Work item: With the pictures left out, write out exactly the lines of the listing below that run from the line with "10.Gross Margin" through the line with "- the age of".

___ Task input ___

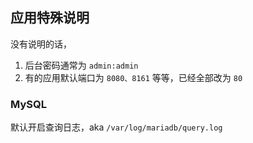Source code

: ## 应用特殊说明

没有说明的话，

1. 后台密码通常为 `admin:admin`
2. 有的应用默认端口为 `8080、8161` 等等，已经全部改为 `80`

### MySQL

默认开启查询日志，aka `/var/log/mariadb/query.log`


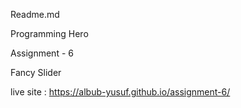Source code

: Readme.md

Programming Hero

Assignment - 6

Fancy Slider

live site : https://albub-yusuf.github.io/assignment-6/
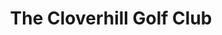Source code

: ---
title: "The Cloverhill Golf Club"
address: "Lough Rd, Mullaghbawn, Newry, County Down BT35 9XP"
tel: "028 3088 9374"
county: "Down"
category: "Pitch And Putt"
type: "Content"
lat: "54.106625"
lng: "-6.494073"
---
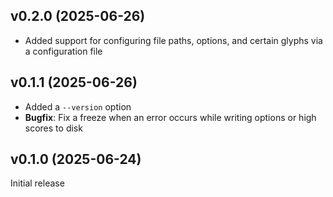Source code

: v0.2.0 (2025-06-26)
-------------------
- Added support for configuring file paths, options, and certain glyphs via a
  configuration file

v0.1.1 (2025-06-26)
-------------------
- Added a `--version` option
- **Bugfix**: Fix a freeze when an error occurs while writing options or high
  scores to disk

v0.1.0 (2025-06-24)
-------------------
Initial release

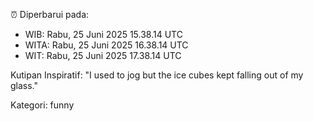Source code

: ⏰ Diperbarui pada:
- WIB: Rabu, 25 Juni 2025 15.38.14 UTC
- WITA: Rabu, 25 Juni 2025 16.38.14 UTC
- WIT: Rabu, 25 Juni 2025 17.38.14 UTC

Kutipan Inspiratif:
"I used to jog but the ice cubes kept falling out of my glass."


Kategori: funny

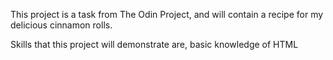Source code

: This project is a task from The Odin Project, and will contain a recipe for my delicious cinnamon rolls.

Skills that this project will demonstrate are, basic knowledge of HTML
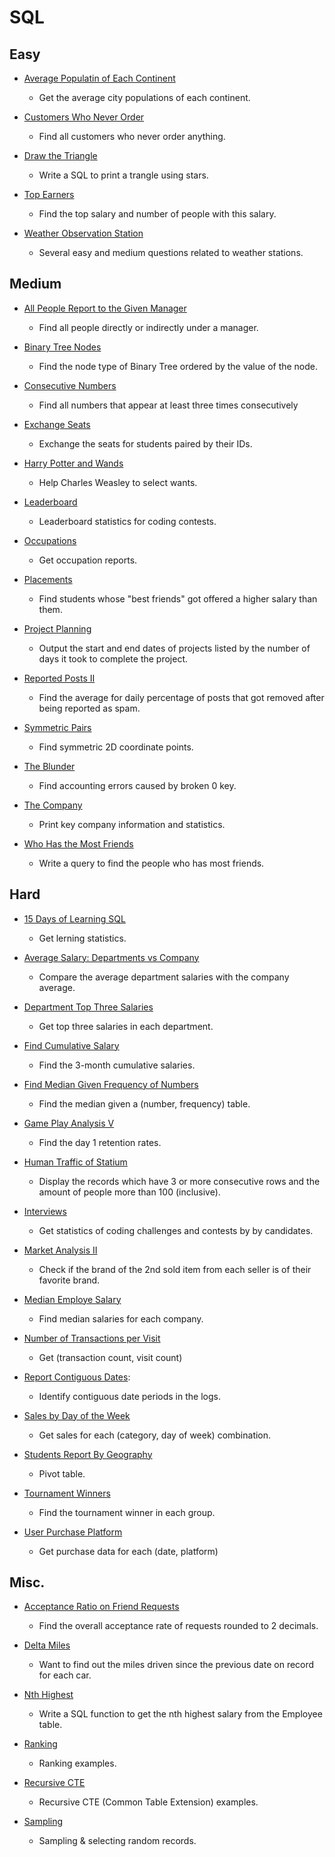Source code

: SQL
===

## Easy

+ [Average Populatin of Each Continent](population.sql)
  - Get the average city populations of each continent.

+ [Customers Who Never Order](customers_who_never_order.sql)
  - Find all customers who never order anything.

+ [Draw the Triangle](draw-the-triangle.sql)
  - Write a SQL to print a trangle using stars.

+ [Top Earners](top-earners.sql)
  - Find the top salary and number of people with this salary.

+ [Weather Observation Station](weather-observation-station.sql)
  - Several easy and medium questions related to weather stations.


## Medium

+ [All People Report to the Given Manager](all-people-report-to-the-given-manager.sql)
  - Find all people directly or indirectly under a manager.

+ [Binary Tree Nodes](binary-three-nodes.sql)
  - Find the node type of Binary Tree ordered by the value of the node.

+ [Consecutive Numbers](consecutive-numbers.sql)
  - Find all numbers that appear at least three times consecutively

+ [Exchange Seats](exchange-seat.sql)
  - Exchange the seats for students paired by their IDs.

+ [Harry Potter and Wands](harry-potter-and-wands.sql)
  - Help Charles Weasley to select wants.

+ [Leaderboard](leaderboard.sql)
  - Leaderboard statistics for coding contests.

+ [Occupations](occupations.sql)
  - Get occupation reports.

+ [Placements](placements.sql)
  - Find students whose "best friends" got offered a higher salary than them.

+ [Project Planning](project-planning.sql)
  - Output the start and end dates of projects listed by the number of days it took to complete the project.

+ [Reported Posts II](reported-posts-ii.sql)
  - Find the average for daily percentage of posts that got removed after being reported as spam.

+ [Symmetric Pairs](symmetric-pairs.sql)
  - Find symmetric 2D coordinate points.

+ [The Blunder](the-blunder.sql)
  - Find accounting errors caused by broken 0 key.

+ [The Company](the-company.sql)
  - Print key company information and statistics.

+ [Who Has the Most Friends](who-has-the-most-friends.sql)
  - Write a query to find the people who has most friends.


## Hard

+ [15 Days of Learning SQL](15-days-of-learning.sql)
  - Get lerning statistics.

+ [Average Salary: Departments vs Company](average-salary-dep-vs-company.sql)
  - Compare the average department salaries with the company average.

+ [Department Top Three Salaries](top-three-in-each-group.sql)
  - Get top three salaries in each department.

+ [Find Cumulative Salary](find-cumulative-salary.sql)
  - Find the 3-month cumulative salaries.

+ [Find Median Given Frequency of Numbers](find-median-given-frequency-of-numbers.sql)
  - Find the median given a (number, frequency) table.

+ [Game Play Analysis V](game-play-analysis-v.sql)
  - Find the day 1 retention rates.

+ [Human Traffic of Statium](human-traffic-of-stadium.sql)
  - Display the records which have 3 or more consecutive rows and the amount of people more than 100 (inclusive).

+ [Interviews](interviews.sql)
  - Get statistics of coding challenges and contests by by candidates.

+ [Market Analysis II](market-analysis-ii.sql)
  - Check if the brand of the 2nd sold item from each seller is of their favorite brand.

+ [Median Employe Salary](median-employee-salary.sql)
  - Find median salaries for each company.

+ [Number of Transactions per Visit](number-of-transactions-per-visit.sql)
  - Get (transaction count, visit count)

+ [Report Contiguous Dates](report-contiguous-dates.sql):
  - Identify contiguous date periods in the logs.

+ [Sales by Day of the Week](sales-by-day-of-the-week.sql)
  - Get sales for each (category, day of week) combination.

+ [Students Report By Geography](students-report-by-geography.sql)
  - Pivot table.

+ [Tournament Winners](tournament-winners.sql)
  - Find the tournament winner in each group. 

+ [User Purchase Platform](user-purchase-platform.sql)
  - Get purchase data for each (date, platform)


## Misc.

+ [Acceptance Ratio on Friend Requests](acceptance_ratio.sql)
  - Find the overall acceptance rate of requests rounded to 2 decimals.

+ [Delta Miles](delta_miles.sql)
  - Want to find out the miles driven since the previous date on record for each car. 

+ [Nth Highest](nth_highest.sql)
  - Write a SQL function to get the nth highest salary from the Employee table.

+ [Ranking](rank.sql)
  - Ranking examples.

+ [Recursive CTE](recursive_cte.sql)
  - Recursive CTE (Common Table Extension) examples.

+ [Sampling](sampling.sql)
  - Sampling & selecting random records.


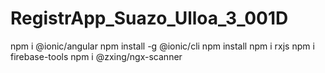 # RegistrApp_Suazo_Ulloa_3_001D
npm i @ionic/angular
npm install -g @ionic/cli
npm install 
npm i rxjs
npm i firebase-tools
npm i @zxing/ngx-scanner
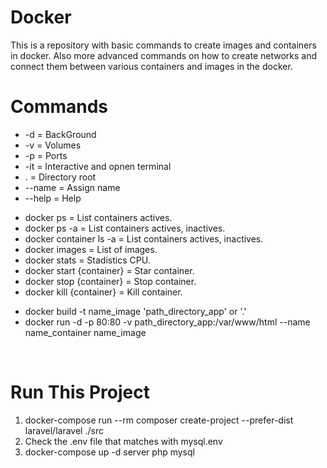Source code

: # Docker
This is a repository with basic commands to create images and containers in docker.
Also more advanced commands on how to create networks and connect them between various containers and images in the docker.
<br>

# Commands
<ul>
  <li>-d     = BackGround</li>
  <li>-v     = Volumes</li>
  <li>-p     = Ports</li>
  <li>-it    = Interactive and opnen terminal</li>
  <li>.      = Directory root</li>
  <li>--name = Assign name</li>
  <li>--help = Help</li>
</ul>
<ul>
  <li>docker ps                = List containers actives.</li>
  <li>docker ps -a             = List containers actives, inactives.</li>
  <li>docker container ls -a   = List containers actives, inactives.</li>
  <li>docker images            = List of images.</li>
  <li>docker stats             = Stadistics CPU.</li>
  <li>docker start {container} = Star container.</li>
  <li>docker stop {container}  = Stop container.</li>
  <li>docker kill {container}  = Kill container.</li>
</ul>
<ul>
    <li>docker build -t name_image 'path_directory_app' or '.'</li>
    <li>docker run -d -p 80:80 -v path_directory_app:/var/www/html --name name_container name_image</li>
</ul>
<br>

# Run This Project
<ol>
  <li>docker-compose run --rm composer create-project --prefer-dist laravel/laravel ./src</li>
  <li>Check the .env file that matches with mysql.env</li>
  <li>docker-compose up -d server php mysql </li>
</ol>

___
___ Task input ___

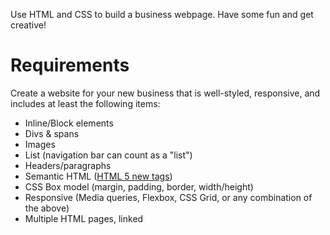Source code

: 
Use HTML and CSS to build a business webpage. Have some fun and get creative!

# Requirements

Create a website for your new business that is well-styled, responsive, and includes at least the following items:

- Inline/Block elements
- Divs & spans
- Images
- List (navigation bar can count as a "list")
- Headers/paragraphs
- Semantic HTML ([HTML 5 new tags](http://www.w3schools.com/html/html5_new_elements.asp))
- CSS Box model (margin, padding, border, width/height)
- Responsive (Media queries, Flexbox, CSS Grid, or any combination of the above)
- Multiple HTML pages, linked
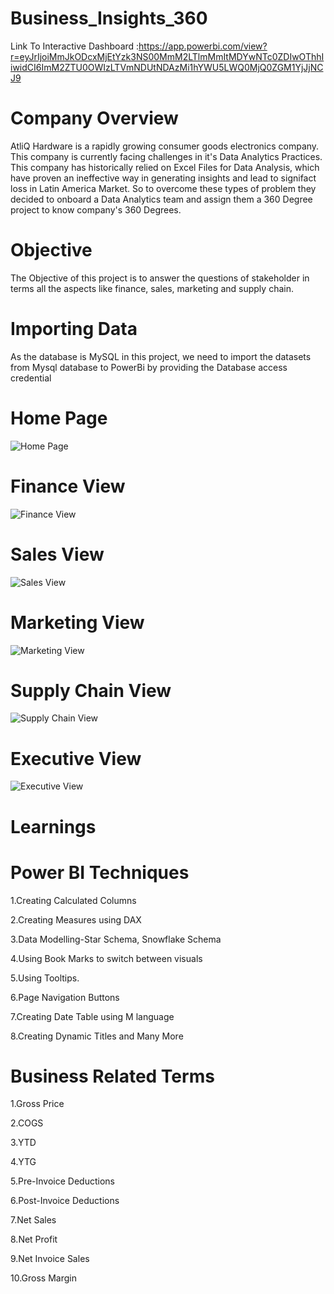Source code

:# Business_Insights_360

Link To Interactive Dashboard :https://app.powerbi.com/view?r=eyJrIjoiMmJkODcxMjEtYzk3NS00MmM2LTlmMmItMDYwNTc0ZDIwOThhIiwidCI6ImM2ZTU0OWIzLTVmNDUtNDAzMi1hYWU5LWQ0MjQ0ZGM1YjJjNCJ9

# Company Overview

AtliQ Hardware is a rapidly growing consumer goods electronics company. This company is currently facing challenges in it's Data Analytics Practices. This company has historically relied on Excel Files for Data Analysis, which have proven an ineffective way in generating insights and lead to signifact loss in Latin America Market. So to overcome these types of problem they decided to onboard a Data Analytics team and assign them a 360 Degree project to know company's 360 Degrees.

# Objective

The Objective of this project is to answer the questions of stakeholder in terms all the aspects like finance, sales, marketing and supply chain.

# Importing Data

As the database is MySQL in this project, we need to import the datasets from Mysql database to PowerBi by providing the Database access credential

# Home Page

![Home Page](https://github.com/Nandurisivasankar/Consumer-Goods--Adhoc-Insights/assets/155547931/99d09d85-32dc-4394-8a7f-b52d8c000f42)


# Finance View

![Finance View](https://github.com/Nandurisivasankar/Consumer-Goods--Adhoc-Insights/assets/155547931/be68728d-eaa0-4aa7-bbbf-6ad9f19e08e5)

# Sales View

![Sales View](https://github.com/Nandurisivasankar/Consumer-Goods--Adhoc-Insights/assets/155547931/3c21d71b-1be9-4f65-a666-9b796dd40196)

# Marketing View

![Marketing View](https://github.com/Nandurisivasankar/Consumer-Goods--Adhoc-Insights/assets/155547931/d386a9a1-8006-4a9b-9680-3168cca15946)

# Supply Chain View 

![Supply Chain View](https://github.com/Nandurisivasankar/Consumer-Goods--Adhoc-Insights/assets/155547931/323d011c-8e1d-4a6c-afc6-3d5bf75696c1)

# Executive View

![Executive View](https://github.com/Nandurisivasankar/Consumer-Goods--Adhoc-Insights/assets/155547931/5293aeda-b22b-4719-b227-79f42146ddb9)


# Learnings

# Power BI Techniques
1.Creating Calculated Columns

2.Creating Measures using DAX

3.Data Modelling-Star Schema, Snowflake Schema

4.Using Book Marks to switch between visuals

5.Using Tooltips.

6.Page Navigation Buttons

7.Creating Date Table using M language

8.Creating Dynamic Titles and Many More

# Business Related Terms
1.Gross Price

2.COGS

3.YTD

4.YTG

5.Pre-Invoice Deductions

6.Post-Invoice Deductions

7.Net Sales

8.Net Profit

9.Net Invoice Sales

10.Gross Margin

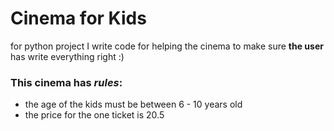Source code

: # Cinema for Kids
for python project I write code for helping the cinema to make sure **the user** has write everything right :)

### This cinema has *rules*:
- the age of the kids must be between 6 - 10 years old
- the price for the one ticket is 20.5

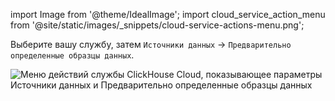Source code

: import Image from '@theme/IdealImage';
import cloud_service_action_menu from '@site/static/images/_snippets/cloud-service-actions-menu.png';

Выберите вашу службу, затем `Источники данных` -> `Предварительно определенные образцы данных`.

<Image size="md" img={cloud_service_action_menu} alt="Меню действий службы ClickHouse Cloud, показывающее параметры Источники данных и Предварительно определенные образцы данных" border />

___

Solution to this problem:
10.Gross Margin

Source code

: # Cinema for Kids
for python project I write code for helping the cinema to make sure **the user** has write everything right :)

### This cinema has *rules*:
- the age of the kids must be between 6 - 10 years old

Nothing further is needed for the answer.